▶ [Action item] The output should be the line containing "- Checkout feature working with suitable API" and every later line of the records, exactly as written, and nothing else.
=-=-=-=-=
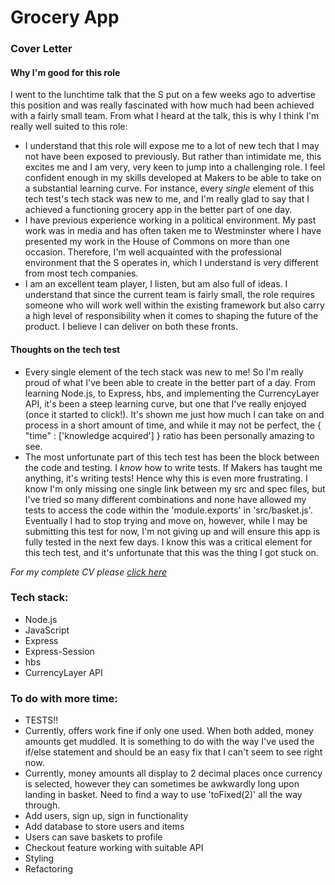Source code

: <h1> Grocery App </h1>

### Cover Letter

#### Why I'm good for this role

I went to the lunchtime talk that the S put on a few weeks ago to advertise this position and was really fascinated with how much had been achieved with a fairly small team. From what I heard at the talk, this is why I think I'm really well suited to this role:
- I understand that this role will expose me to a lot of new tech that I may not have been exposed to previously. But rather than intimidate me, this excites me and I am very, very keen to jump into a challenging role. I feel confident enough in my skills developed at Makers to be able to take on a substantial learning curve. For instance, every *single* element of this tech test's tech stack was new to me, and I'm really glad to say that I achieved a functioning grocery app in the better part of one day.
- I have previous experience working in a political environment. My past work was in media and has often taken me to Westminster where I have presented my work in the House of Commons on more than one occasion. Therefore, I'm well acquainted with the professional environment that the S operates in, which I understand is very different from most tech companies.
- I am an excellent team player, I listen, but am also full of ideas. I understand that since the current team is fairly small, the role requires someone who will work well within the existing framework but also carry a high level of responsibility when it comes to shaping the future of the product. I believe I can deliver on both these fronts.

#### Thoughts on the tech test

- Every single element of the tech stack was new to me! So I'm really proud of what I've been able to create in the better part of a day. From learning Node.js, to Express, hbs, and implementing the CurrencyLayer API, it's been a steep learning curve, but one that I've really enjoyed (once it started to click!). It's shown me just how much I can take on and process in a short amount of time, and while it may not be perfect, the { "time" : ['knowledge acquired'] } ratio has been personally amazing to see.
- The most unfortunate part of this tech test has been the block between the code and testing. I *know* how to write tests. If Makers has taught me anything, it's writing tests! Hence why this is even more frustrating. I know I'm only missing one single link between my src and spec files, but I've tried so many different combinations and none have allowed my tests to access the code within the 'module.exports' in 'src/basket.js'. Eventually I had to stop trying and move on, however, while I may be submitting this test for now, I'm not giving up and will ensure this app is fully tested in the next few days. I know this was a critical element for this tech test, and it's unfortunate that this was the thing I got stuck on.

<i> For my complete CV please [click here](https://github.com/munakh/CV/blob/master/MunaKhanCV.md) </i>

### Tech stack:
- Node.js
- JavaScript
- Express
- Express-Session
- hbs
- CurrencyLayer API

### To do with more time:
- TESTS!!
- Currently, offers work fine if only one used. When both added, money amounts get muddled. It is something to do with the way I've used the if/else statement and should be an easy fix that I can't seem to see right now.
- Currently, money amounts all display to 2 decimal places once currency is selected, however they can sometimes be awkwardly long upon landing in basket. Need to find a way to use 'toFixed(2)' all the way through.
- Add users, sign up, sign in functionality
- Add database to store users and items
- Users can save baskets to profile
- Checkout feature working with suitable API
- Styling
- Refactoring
=-=-=-=-=
▶ [Response]
- Checkout feature working with suitable API
- Styling
- Refactoring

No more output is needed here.